Porous Media Flow
The research group investigates computational methods as a tool to model flow and transport of fluids in permeable media; application areas include petroleum production and CO2 deposition in subsurface formations. Our main research focus is fast flow and transport solvers, complex grids, accurate discretizations, and open-source simulators.
Project examples
Fast solvers for flow and transport
We use three principles to develop fast solvers
- Simplified physics - "full physics" is not always required and in many cases reduced models may suffice and/or geology may be more important than flow physics.
- Operator splitting - divide and conquer is a classical technique for attacking complex problems
- models generally consist of several subequations (e.g., flow and transport equations) that often have different time and length scales
- fully coupled solution is generally slow and is only required if there is a tight coupling between physical processes governing the fluid behaviour
- splitting opens up for highly efficient methods that are tailor-made for a particular type of equation
Examples of operator splitting include splitting of flow and transport (used in IMPES, sequentially implicit formulations, etc), splitting of gravity and capillary forces (used in streamline simulations, etc).
- Sparsity and multiscale structure - should be exploited to reduce computations
- physical effects may be resolved on different scales (example: fluid pressure is generally much smoother than flow velocities)

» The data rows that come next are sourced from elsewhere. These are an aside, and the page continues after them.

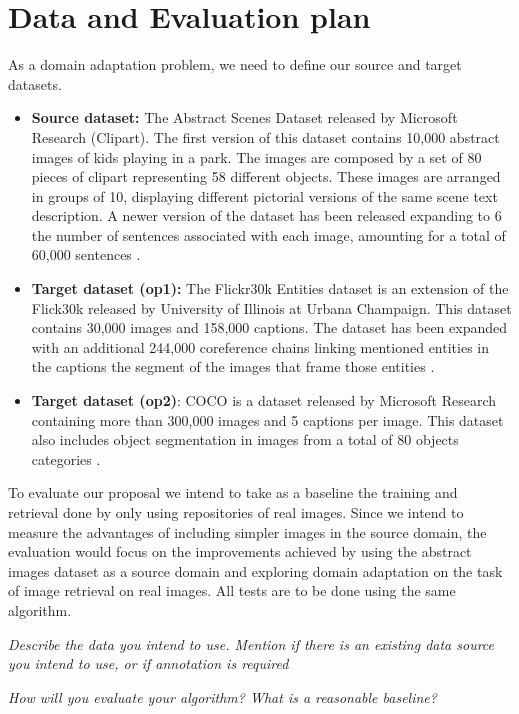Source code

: \documentclass[11pt]{article}
\begin{document}
\section{Data and Evaluation plan}

As a domain adaptation problem, we need to define our source and target datasets. 

\begin{itemize}
\item \textbf{Source dataset:} The Abstract Scenes Dataset released by Microsoft Research (Clipart). The first version of this dataset contains 10,000 abstract images of kids playing in a park. The images are composed by a set of 80 pieces of clipart representing 58 different objects. These images are arranged in groups of 10, displaying different pictorial versions of the same scene text description. A newer version of the dataset has been released expanding to 6 the number of sentences associated with each image, amounting for a total of 60,000 sentences \cite{}. 
\item \textbf{Target dataset (op1):} The Flickr30k Entities dataset is an extension of the Flick30k released by University of Illinois at Urbana Champaign. This dataset contains 30,000 images and 158,000 captions. The dataset has been expanded with an additional 244,000 coreference chains linking mentioned entities in the captions the segment of the images that frame those entities \cite{}. 
\item \textbf{Target dataset (op2)}: COCO is a dataset released by Microsoft Research containing more than 300,000 images and 5 captions per image. This dataset also includes object segmentation in images from a total of 80 objects categories \cite{}. 
\end{itemize}


To evaluate our proposal we intend to take as a baseline the training and retrieval done by only using repositories of real images. Since we intend to measure the advantages of including simpler images in the source domain, the evaluation would focus on the improvements achieved by using the abstract images dataset as a source domain and exploring domain adaptation on the task of image retrieval on real images. All tests are to be done using the same algorithm. 


\textit{Describe the data you intend to use. Mention if there is an existing data source you intend to use, or if annotation is required}

\textit{How will you evaluate your algorithm? What is a reasonable baseline?}
\end{document}
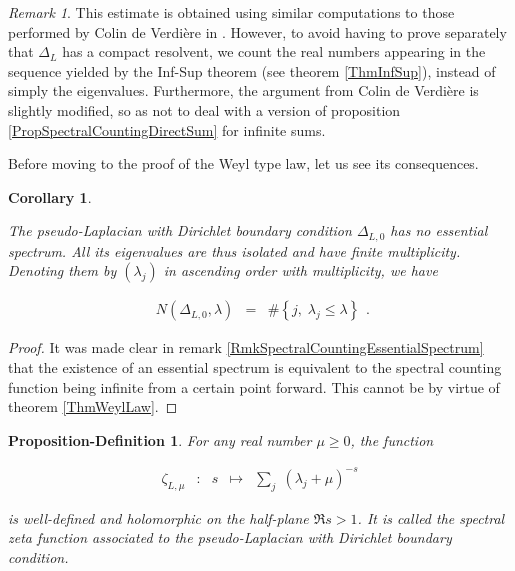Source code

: \documentclass{jams-l}
\newtheorem{proposition-definition}[theorem]{Proposition-Definition}
\newtheorem{corollary}[theorem]{Corollary}
\theoremstyle{definition}
\theoremstyle{remark}
\newtheorem{remark}[theorem]{Remark}
\numberwithin{equation}{section}
\begin{document}
        \begin{remark}
        
            This estimate is obtained using similar computations to those performed by Colin de Verdière in \cite[Thm 6]{MR699488}. However, to avoid having to prove separately that $\Delta_L$ has a compact resolvent, we count the real numbers appearing in the sequence yielded by the Inf-Sup theorem (see theorem \ref{ThmInfSup}), instead of simply the eigenvalues. Furthermore, the argument from Colin de Verdière is slightly modified, so as not to deal with a version of proposition \ref{PropSpectralCountingDirectSum} for infinite sums.
        
        \end{remark}
        
        \noindent Before moving to the proof of the Weyl type law, let us see its consequences.
        
        \begin{corollary}
        \label{CorPseudoLaplacianHasNoEssentialSpectrum}
        
            The pseudo-Laplacian with Dirichlet boundary condition $\Delta_{L,0}$ has no essential spectrum. All its eigenvalues are thus isolated and have finite multiplicity. Denoting them by $\left( \lambda_j \right)$ in ascending order with multiplicity, we have
            
            \[ \begin{array}{lll}
                    N \left( \Delta_{L,0}, \lambda \right) & = & \# \left \{ j, \; \lambda_j \leqslant \lambda \right \}
                \end{array} . \]
        
        \end{corollary}
        
        \begin{proof}
        
            It was made clear in remark \ref{RmkSpectralCountingEssentialSpectrum} that the existence of an essential spectrum is equivalent to the spectral counting function being infinite from a certain point forward. This cannot be by virtue of theorem \ref{ThmWeylLaw}.
        
        \end{proof}
        
        \begin{proposition-definition}
        
            For any real number $\mu \geqslant 0$, the function
            
            \[ \begin{array}{lllll}
                    \zeta_{L, \mu} & : & s & \longmapsto & \sum\limits_j \; \left( \lambda_j + \mu \right)^{-s}
                \end{array} \]
            
            \noindent is well-defined and holomorphic on the half-plane $\Re s > 1$. It is called the spectral zeta function associated to the pseudo-Laplacian with Dirichlet boundary condition.
        
        \end{proposition-definition}
        
\end{document}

- in dynamic simulations there are typically small changes from one step to the next
- various workflows for optimization and data integration involve multiple forward simulation where the changes are small from one simulation to the next.

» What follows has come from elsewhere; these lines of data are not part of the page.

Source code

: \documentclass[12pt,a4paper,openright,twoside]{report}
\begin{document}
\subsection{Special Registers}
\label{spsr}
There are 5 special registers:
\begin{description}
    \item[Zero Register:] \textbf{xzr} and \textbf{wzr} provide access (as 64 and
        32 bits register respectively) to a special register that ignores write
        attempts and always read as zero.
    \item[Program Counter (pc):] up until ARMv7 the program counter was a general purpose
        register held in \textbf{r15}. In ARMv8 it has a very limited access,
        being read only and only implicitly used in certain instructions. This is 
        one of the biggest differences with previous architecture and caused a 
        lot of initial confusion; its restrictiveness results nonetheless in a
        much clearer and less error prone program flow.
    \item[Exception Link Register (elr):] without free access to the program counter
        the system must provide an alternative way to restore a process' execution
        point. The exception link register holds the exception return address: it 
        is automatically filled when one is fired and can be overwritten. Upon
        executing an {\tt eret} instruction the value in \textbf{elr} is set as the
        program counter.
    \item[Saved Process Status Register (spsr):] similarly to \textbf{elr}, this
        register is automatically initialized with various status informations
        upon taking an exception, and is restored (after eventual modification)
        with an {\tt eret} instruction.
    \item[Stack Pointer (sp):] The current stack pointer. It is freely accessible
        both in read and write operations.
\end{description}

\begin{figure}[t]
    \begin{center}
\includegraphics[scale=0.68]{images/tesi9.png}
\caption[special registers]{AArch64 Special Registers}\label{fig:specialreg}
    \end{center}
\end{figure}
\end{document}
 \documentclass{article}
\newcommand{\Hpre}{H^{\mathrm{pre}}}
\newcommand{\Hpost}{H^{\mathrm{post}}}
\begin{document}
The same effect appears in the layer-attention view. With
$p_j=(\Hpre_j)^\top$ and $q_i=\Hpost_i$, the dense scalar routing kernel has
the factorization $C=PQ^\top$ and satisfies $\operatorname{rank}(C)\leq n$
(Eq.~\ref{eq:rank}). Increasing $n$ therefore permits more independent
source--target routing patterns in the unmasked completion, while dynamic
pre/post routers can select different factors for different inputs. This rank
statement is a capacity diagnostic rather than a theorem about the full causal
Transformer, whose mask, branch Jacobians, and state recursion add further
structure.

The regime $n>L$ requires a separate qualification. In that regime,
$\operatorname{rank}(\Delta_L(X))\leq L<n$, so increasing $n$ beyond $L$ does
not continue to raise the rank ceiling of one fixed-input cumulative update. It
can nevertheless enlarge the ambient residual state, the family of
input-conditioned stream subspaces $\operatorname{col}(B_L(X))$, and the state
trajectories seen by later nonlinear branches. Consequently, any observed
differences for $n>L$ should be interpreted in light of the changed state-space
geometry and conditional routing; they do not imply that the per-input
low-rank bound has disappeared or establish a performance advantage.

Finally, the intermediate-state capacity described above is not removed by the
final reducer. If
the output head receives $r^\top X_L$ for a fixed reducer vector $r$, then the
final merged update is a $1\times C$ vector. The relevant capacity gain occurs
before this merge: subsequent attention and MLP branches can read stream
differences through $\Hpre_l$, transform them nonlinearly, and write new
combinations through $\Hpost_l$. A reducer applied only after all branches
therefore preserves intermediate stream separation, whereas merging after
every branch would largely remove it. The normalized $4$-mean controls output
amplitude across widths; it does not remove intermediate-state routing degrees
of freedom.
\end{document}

Examples of technologies we work with: multiscale flow solvers, streamline simulation, flow-based gridding, optimal ordering methods, adjoint formulations, streamline-based sensitivities, etc.
Complex grids and flexible discretizations
Grid models representing geological formations are often highly complex and have unstructured connections. The most widespread gridding approaches are based on extrusion of 2D shapes (corner-point and 2.5D PEBI grids), but recent approaches include fully unstructured grids with general polyhedral cells. In recent years, we have worked on methods for processing and representing various unstructured grids.
The standard two-point discretization method exhibits strong grid-orientation effects for grids that are not K-orthogonal. Modern discretization methods like the multipoint flux approximation (MPFA) method and the mimetic method eliminate this problem. We have worked with making the mimetic method suitable for industry standard problems.